COMMISSIONER OF POLICE v RIRI [2024] NZHC 1061 [3 May 2024]
Introduction
[1] By joint memorandum dated 22 March 2024, the parties seek the Court’s approval of the proposed settlement between the Commissioner and Ms Georgina Turewa Riri under s 95 of the Criminal Proceeds (Recovery) Act 2009 (the Act).
[2] The Commissioner seeks a type 1 assets forfeiture order under s 50(1) of the Act in respect of cash in the sum of $43,900 found in a vehicle being driven by Ms Riri in July 2023. The Police located both the Cash and 880 grams of cannabis plant in the vehicle. Ms Riri subsequently pleaded guilty to and was convicted of possession of cannabis for supply.1 The Commissioner’s case is that the cash was likely derived from the proceeds of Ms Riri’s sale of cannabis, and that Ms Riri unlawfully benefited from the sale.
Factual background
[3] On 16 July 2023, Ms Riri was stopped by the Police for speeding on State Highway 1 in Wellsford, Auckland. While speaking with Ms Riri, Police noticed a strong smell of cannabis emanating from her vehicle. The Police invoked a warrantless search under s 20 of the Search and Surveillance Act 2012, for drugs.

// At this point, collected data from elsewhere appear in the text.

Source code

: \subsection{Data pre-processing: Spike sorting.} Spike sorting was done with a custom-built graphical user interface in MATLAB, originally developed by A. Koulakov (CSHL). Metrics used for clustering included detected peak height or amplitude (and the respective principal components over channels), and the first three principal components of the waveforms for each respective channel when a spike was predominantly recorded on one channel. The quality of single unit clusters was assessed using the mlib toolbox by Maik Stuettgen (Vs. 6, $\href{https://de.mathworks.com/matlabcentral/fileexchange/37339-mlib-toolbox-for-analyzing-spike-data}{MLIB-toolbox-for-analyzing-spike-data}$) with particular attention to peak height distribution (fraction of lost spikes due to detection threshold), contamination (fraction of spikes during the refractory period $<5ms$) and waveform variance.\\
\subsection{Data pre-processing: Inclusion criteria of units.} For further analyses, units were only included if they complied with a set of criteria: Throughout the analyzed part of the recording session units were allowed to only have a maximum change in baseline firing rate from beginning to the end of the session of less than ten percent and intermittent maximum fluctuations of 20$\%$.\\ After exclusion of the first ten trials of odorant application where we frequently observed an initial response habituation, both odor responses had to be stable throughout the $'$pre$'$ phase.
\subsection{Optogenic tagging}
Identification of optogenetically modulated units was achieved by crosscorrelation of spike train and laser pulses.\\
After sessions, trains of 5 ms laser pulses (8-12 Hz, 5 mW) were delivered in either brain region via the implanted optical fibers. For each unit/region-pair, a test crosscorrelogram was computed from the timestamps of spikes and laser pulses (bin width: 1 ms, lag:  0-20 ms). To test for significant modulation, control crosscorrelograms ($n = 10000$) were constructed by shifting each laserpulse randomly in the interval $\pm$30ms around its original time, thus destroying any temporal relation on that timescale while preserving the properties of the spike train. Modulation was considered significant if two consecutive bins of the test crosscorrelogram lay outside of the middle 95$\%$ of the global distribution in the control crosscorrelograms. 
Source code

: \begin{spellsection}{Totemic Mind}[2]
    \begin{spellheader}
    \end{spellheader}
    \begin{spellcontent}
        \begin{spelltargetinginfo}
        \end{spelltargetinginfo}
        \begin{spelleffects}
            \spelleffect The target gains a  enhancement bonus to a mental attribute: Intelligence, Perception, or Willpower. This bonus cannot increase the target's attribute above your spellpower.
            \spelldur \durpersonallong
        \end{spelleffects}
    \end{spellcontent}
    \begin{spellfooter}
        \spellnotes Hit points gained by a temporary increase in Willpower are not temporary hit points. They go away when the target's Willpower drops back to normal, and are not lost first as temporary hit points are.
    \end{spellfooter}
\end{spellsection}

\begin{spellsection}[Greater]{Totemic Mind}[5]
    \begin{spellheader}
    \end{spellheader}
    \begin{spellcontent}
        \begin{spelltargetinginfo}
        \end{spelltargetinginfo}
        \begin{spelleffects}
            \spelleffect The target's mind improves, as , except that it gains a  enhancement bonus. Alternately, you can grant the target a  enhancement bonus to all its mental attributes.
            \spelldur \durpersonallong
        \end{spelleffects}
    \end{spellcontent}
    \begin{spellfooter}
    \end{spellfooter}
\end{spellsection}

[4] As noted, the cannabis plant and cash were located and seized at that time. The cannabis was packaged inside individual Ziplock bags, and the cash was comprised of bundles of $10, $20, and $50 notes.
[5] On 6 March 2024, and following her guilty plea, Ms Riri was sentenced to community work (120 hours), supervision (one year) and community detention (six months).

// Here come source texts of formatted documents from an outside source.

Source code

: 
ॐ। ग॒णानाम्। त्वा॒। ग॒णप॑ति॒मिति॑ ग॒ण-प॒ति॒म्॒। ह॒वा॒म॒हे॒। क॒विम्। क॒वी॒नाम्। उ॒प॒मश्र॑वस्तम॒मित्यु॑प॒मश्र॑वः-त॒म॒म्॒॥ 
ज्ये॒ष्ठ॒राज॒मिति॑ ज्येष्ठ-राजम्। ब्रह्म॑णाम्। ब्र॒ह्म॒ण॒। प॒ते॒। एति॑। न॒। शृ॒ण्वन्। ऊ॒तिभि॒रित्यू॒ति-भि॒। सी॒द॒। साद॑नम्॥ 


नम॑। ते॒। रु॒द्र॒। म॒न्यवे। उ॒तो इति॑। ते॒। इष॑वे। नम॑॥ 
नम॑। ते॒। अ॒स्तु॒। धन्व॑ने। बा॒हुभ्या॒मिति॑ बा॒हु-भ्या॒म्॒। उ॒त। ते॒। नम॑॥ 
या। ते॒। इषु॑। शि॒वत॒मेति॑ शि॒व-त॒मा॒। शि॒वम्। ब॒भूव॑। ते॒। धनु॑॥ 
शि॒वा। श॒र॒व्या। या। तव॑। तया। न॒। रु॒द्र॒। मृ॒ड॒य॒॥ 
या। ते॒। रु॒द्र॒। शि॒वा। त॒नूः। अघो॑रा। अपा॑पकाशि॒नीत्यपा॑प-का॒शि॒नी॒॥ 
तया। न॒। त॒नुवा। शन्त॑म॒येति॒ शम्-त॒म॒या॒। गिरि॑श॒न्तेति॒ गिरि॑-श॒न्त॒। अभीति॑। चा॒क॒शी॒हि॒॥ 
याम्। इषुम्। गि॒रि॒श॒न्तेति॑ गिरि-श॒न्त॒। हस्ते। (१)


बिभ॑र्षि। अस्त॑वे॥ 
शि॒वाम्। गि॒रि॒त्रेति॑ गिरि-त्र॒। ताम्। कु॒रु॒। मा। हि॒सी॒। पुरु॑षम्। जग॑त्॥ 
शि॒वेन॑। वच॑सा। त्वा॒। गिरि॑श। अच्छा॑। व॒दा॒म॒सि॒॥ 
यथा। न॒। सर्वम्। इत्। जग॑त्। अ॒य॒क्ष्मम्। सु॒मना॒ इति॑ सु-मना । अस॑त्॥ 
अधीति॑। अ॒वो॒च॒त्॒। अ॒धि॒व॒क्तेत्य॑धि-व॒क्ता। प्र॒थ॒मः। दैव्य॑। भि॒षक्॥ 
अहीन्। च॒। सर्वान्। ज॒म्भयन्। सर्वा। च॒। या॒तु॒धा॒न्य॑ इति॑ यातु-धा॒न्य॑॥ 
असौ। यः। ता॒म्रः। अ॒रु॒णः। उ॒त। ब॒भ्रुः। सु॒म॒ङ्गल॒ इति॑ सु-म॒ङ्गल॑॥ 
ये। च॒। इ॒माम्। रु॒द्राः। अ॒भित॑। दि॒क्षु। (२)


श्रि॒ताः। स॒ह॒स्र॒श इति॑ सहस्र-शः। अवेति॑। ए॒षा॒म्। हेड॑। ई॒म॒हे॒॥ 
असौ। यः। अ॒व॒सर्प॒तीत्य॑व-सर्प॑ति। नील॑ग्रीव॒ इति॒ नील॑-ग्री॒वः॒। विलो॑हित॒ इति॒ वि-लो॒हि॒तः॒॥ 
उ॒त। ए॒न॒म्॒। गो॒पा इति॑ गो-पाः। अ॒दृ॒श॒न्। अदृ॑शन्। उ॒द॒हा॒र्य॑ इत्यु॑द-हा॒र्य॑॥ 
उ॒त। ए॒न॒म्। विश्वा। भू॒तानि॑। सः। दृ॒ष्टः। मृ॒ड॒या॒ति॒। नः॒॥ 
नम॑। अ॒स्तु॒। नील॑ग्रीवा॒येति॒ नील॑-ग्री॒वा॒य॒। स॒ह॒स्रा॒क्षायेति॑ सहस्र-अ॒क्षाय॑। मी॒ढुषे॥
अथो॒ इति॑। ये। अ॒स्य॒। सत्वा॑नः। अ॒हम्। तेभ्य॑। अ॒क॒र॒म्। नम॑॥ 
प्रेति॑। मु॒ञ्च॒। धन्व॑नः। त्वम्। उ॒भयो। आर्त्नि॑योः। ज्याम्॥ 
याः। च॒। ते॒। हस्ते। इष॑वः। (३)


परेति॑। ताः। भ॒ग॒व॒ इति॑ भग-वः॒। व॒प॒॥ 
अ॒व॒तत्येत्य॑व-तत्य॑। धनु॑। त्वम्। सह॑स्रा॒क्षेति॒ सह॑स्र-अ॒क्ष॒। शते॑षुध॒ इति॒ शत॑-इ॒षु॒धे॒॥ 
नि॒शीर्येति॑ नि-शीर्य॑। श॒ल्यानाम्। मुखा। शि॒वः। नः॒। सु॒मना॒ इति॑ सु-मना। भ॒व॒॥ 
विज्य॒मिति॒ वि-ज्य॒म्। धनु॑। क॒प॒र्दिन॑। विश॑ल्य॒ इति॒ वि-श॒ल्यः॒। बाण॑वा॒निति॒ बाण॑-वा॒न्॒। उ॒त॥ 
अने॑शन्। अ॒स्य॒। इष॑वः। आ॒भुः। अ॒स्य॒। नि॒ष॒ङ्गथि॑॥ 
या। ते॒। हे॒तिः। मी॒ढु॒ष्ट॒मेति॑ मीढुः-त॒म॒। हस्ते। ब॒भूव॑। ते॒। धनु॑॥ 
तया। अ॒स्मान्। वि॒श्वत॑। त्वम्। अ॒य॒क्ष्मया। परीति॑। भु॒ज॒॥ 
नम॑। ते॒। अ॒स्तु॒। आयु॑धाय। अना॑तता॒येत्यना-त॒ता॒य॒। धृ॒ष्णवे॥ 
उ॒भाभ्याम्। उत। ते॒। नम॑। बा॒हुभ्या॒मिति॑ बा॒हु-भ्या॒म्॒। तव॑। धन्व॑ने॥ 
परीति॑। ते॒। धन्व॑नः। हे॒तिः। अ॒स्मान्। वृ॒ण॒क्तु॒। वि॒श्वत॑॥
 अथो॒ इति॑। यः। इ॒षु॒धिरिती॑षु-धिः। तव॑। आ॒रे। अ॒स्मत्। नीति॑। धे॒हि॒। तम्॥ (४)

[6] The Court understands that Ms Riri has obtained legal advice from an Auckland barrister on the proposed settlement.
1 Misuse of Drugs Act 1975, s 6(1)(f); maximum penalty: 8 years’ imprisonment.
The statutory scheme of the 2009 Act
[7]Section 95 of the Act governs settlements and provides:
High Court must approve settlement between Commissioner and other party
(1) The Commissioner may enter into a settlement with any person as to the property or any sum of money to be forfeited to the Crown.
(2) A settlement does not bind the parties unless the High Court approves it.
(3) The High Court must approve the settlement if it is satisfied that it is consistent with –
(a)the purposes of this Act; and
(b)the overall interests of justice.
[8] In enacting s 95, Parliament expressly empowered the Commissioner to enter into settlement discussions with respondents (and interested parties) regarding the forfeiture of assets. In doing so, Parliament no doubt had in mind the significant costs associated with civil litigation, and the benefits to all parties if such proceedings can be resolved by consent.
[9] Parliament has entrusted the Court with the supervisory jurisdiction, aimed at ensuring that any settlements reached are consistent with its intent in enacting the Act, and with the overall interests of justice.2 The approval of a proposed settlement by the Court is not a rubber-stamping exercise.3
[10]The primary purpose of the Act is contained in s 3(1):
The establishment of a regime for forfeiture of property that has been derived directly or indirectly from significant criminal activity, or that represents the value of a person’s unlawfully derived income.
[11] The statutory language used in the Act, “overall interests of justice”, indicates that a broad enquiry is required.4
2 Commissioner of Police v Know-all Group Ltd HC Auckland CIV-2010-404-403, 7 November 2011, at [11].
3 Commissioner of Police v Bradley [2012] NZHC 1594, at [9]; Commissioner of New Zealand Police v Veevers (aka Williams) [2017] NZHC 80 at [10].
4 Criminal Proceeds (Recovery) Act 2009, s 95(3)(b).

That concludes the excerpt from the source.